Connection Pool Optimization¶
Slow query logging, query timing, connection health checks, and graceful drain for production database pool management.
Quick Start¶
from hyperdjango.pool import SlowQueryLog, QueryTimer, PoolHealthChecker
db = Database("postgres://localhost/mydb")
await db.connect()
# Slow query logging (persistent)
slow_log = SlowQueryLog(db, threshold_ms=100)
await slow_log.ensure_table()
# Auto-timing (wraps db.query/execute with timing)
timer = QueryTimer(db, slow_log=slow_log, threshold_ms=100)
timer.install()
# Health checks
checker = PoolHealthChecker(db, interval_seconds=30)
await checker.check() # Manual check
checker.start() # Background periodic checks
# Graceful drain before shutdown
success = await timer.drain(timeout_seconds=30)
SlowQueryLog¶
Persistent slow query log backed by a PostgreSQL UNLOGGED table.

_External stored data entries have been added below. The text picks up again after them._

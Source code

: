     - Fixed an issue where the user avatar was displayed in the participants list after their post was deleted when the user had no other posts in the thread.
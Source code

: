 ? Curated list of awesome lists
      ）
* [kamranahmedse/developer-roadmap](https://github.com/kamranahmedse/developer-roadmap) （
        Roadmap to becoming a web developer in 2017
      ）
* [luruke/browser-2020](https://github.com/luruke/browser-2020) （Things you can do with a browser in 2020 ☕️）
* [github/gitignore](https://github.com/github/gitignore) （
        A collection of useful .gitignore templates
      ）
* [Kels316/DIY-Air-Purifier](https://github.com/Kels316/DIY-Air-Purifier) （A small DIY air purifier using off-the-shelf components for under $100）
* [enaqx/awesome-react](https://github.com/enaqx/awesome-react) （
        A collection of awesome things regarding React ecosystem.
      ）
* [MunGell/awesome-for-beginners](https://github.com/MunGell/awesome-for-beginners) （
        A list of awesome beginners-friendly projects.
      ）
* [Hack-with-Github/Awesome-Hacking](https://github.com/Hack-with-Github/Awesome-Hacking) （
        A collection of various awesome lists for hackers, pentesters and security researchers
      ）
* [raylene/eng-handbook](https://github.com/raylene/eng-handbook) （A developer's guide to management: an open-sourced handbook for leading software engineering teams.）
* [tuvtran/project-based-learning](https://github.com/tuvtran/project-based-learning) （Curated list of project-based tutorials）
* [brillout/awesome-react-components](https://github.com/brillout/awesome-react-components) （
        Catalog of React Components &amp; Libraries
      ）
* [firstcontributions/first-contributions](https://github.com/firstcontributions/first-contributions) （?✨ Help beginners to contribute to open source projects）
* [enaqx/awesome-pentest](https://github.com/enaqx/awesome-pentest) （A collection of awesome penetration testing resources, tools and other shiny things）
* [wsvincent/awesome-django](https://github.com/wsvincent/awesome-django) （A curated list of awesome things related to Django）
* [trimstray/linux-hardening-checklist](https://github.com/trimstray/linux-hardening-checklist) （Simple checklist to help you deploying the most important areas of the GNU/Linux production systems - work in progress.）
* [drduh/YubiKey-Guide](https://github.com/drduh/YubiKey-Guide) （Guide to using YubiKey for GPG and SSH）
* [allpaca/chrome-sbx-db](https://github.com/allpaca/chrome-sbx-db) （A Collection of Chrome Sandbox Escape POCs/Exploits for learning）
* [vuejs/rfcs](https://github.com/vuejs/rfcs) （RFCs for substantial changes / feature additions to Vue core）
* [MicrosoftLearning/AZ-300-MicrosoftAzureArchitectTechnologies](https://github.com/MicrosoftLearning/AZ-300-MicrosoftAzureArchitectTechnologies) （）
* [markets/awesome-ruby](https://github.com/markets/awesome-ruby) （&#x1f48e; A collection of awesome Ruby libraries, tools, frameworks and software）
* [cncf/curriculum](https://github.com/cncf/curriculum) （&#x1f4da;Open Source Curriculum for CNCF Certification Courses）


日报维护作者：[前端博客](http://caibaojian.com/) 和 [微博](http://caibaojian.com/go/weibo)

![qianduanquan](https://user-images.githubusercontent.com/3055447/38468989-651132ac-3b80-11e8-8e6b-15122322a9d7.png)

Records queries exceeding a threshold for offline analysis.
Constructor¶
| Parameter | Type | Default | Description |
|---|---|---|---|
db |
Database |
required | Database connection |
threshold_ms |
float |
100.0 |
Queries slower than this are logged |
ensure_table()¶
Create the hyper_slow_queries table and indexes:
Attempts UNLOGGED first. Falls back to a regular table if UNLOGGED is not supported (e.g., some test environments). Safe to call multiple times (IF NOT EXISTS).
record()¶
Record a slow query. Only stores if duration_ms >= threshold_ms:
await slow_log.record(
"SELECT * FROM users WHERE email = $1",
duration_ms=250.5,
params=["alice@example.com"],
)
| Parameter | Type | Description |
|---|---|---|
sql |
str |
SQL query text (truncated to 2000 chars) |
duration_ms |
float |
Query execution time in milliseconds |
params |
list \| None |
Query parameters (truncated to 500 chars) |
Recording failures are silently suppressed to avoid breaking the application.
get_recent()¶
Get the most recent slow queries:
recent = await slow_log.get_recent(limit=50)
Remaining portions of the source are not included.